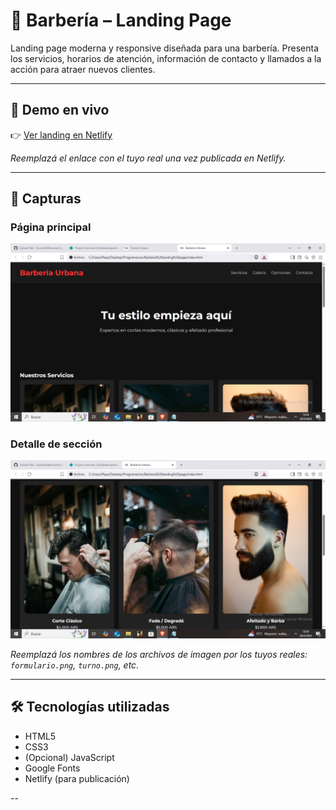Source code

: # 💈 Barbería – Landing Page

Landing page moderna y responsive diseñada para una barbería. Presenta los servicios, horarios de atención, información de contacto y llamados a la acción para atraer nuevos clientes.

---

## 🔗 Demo en vivo

👉 [Ver landing en Netlify](https://tu-enlace-netlify.netlify.app)

_Reemplazá el enlace con el tuyo real una vez publicada en Netlify._

---

## 📸 Capturas

### Página principal

![Landing - sección principal](landing.png)

### Detalle de sección

![Landing - sección secundaria](muestras.png)

_Reemplazá los nombres de los archivos de imagen por los tuyos reales: `formulario.png`, `turno.png`, etc._

---

## 🛠️ Tecnologías utilizadas

- HTML5
- CSS3
- (Opcional) JavaScript
- Google Fonts
- Netlify (para publicación)

--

○ ○ ○ ○

**Task prompt**
Tell how many lines above hold "enlace", nothing more.

**Finished exercise**
2